The records that follow must all be duplicated exactly.

(Records from a collection)
::::

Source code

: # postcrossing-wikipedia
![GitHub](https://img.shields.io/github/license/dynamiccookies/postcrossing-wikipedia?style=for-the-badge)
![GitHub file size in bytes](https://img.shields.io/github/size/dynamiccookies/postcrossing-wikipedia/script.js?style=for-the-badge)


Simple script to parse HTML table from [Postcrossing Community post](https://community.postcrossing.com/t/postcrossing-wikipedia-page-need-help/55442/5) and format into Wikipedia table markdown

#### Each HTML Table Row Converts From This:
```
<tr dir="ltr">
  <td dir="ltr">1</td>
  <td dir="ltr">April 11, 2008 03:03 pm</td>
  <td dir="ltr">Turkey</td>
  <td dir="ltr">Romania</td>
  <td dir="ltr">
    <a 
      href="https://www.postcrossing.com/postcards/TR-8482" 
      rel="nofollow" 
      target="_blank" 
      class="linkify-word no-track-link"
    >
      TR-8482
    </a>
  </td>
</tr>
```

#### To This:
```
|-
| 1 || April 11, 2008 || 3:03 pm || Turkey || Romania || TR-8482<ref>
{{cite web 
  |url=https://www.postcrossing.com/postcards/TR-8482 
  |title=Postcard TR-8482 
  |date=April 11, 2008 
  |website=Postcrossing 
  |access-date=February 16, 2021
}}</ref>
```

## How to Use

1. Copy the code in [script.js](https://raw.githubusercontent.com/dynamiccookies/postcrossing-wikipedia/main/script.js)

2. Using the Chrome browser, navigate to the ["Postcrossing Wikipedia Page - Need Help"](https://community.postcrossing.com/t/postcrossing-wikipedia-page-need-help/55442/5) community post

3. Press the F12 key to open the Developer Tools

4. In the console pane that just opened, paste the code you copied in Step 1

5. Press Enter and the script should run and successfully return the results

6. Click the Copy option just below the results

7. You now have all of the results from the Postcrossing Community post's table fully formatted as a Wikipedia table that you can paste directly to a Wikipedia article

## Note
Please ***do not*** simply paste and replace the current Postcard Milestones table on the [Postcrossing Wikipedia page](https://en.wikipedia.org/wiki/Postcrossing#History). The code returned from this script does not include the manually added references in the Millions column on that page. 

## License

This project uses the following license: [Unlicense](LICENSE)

::::

◆ TASK OUTPUT ◆
Source code

: # postcrossing-wikipedia
![GitHub](https://img.shields.io/github/license/dynamiccookies/postcrossing-wikipedia?style=for-the-badge)
![GitHub file size in bytes](https://img.shields.io/github/size/dynamiccookies/postcrossing-wikipedia/script.js?style=for-the-badge)


Simple script to parse HTML table from [Postcrossing Community post](https://community.postcrossing.com/t/postcrossing-wikipedia-page-need-help/55442/5) and format into Wikipedia table markdown

#### Each HTML Table Row Converts From This:
```
<tr dir="ltr">
  <td dir="ltr">1</td>
  <td dir="ltr">April 11, 2008 03:03 pm</td>
  <td dir="ltr">Turkey</td>
  <td dir="ltr">Romania</td>
  <td dir="ltr">
    <a 
      href="https://www.postcrossing.com/postcards/TR-8482" 
      rel="nofollow" 
      target="_blank" 
      class="linkify-word no-track-link"
    >
      TR-8482
    </a>
  </td>
</tr>
```

#### To This:
```
|-
| 1 || April 11, 2008 || 3:03 pm || Turkey || Romania || TR-8482<ref>
{{cite web 
  |url=https://www.postcrossing.com/postcards/TR-8482 
  |title=Postcard TR-8482 
  |date=April 11, 2008 
  |website=Postcrossing 
  |access-date=February 16, 2021
}}</ref>
```

## How to Use

1. Copy the code in [script.js](https://raw.githubusercontent.com/dynamiccookies/postcrossing-wikipedia/main/script.js)

2. Using the Chrome browser, navigate to the ["Postcrossing Wikipedia Page - Need Help"](https://community.postcrossing.com/t/postcrossing-wikipedia-page-need-help/55442/5) community post

3. Press the F12 key to open the Developer Tools

4. In the console pane that just opened, paste the code you copied in Step 1

5. Press Enter and the script should run and successfully return the results

6. Click the Copy option just below the results

7. You now have all of the results from the Postcrossing Community post's table fully formatted as a Wikipedia table that you can paste directly to a Wikipedia article

## Note
Please ***do not*** simply paste and replace the current Postcard Milestones table on the [Postcrossing Wikipedia page](https://en.wikipedia.org/wiki/Postcrossing#History). The code returned from this script does not include the manually added references in the Millions column on that page. 

## License

This project uses the following license: [Unlicense](LICENSE)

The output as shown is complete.